*** Records supplied ***

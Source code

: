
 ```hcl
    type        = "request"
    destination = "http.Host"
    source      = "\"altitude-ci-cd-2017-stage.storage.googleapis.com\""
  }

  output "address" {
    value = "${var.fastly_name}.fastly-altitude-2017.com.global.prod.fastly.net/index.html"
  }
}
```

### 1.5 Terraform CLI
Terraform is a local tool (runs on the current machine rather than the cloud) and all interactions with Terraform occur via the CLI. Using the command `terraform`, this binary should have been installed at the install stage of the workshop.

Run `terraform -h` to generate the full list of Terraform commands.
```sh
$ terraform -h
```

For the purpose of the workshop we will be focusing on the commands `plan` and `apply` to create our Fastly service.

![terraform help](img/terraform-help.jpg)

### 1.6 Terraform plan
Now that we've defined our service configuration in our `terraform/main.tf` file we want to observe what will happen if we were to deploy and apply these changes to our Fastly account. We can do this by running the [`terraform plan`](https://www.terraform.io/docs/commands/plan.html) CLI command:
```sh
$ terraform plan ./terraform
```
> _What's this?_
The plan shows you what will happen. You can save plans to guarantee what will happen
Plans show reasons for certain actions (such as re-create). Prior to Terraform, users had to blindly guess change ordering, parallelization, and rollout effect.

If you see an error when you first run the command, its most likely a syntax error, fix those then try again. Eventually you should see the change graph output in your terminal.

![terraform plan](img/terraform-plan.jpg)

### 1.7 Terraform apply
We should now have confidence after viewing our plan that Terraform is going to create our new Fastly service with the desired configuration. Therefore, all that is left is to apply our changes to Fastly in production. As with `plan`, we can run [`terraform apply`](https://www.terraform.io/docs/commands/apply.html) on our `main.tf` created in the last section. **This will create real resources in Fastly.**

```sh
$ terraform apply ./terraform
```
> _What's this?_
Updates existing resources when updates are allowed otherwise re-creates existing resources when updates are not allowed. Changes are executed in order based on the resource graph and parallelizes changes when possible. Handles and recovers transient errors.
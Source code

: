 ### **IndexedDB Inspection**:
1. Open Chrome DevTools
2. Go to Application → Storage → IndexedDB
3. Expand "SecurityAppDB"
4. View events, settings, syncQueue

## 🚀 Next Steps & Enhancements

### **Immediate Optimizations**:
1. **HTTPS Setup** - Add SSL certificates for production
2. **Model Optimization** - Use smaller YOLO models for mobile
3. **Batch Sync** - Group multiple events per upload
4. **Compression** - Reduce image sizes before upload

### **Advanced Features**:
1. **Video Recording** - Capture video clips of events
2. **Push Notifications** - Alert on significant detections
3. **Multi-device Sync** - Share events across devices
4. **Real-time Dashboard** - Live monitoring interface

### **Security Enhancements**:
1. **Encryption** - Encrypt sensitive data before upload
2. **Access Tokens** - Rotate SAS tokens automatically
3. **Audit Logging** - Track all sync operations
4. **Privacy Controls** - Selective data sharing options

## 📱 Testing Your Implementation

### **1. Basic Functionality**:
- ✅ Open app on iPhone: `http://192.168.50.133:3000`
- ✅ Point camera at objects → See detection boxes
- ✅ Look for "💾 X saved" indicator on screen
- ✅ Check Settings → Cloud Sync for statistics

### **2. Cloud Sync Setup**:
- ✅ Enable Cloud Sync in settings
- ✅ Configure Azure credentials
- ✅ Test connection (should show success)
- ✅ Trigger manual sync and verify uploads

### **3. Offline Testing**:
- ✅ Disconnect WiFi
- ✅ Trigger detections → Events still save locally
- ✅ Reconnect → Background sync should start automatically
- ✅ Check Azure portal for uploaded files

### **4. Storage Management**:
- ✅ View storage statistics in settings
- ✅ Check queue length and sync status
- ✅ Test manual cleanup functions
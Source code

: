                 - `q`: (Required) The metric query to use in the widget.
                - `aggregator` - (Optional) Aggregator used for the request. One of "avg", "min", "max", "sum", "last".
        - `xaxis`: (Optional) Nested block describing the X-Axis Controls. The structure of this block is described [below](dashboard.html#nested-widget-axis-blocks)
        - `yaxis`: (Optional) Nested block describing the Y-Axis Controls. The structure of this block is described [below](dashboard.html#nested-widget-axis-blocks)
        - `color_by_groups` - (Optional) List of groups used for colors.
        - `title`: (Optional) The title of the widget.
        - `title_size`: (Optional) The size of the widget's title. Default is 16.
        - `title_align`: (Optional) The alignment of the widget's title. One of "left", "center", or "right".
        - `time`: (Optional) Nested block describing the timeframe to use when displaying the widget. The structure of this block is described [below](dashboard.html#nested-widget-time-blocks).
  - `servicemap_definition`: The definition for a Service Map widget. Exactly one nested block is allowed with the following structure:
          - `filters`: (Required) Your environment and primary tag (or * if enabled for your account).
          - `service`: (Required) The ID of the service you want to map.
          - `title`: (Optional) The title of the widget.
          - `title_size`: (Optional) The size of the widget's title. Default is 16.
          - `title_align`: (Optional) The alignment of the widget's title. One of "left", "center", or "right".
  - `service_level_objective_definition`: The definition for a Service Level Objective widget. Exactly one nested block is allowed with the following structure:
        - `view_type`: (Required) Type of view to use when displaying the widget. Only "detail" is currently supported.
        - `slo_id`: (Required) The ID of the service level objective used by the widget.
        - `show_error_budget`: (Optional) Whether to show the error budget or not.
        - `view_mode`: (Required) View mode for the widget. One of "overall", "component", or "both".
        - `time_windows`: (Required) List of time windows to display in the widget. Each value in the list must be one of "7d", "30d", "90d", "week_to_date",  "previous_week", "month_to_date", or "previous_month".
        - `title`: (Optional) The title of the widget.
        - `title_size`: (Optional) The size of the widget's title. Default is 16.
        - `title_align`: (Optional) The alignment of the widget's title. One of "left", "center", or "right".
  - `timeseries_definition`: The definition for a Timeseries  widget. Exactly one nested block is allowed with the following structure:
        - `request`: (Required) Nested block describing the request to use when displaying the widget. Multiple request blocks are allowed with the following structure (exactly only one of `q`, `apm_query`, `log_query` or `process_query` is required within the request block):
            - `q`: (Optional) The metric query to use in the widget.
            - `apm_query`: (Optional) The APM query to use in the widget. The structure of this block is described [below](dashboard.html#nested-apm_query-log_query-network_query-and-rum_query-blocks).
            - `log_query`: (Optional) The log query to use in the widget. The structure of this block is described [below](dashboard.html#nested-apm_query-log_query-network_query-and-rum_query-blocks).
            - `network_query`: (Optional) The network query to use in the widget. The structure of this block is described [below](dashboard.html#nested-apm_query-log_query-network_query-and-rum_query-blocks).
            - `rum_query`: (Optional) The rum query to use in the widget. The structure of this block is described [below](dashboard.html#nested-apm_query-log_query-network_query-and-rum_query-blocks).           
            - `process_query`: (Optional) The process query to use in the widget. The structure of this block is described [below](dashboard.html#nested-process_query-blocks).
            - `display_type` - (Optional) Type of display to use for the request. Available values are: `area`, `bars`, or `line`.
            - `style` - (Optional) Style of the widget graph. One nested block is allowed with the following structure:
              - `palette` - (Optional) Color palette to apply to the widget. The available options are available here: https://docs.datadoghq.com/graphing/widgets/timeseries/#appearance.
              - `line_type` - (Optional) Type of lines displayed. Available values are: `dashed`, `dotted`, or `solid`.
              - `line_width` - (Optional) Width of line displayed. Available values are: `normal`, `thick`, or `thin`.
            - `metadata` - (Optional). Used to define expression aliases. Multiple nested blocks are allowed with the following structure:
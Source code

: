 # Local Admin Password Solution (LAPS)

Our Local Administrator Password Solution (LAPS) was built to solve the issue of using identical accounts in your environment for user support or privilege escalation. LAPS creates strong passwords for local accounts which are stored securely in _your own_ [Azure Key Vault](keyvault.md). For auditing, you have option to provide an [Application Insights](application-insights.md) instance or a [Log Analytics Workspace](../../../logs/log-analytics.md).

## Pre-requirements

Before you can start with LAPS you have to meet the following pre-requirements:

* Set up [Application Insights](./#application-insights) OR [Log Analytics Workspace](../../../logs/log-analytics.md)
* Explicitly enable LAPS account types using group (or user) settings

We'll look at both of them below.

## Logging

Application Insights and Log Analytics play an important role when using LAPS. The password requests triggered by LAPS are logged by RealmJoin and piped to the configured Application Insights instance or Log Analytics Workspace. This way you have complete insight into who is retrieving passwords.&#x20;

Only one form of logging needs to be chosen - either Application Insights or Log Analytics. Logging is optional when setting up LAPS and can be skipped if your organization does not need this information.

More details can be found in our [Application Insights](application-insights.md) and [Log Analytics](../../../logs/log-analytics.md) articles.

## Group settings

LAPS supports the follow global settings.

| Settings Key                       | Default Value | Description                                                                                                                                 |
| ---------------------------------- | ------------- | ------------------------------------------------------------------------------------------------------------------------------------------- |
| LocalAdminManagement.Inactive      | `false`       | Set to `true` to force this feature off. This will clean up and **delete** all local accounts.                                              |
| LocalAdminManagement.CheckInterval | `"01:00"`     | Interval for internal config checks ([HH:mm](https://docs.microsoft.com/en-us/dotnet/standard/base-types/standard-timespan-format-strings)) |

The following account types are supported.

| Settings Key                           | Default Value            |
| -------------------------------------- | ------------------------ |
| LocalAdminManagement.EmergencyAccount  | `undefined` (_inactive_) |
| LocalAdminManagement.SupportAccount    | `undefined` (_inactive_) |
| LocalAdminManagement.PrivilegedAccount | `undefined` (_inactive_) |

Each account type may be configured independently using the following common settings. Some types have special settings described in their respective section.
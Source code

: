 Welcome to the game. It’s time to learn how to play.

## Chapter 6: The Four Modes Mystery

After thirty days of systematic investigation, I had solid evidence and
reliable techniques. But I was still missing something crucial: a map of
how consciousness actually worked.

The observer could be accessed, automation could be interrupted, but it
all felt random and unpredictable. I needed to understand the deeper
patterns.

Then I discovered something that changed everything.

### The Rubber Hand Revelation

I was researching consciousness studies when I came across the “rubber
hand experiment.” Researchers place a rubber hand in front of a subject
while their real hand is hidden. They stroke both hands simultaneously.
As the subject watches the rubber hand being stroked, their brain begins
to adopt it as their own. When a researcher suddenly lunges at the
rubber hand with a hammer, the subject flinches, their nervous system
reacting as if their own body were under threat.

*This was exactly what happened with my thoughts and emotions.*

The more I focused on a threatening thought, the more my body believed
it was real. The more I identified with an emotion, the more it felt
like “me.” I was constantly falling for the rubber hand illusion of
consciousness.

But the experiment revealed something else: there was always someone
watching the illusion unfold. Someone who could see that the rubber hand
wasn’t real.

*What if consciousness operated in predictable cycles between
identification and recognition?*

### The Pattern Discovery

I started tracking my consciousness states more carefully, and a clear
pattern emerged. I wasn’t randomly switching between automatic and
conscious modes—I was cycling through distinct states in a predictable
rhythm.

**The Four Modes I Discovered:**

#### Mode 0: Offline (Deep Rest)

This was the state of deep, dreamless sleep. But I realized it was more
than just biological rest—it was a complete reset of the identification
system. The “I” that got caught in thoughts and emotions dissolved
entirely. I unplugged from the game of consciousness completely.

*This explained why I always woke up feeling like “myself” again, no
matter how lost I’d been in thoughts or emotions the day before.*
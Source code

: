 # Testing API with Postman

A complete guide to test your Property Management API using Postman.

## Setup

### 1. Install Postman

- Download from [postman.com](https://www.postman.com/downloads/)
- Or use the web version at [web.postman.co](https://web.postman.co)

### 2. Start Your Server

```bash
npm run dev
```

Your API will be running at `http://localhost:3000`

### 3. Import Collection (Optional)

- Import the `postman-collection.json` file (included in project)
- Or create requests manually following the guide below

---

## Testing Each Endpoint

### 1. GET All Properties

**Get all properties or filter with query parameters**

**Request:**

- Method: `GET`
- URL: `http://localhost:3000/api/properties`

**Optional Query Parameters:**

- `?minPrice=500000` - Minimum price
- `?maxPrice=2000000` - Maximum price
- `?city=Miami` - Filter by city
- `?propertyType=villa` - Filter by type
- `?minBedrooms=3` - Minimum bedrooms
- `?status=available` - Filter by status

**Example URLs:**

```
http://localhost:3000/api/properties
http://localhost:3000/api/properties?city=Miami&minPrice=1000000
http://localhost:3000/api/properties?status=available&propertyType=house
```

*** End of Records supplied ***

◆ What is required
Leave out every line above except those from the line with "- ✅ Test manual cleanup functions" up to and including the line with "- (Optional) Aggregator", and copy those exactly.

◆ Solution for this problem
- ✅ Test manual cleanup functions
Source code

:                 - `q`: (Required) The metric query to use in the widget.
                - `aggregator` - (Optional) Aggregator used for the request. One of "avg", "min", "max", "sum", "last".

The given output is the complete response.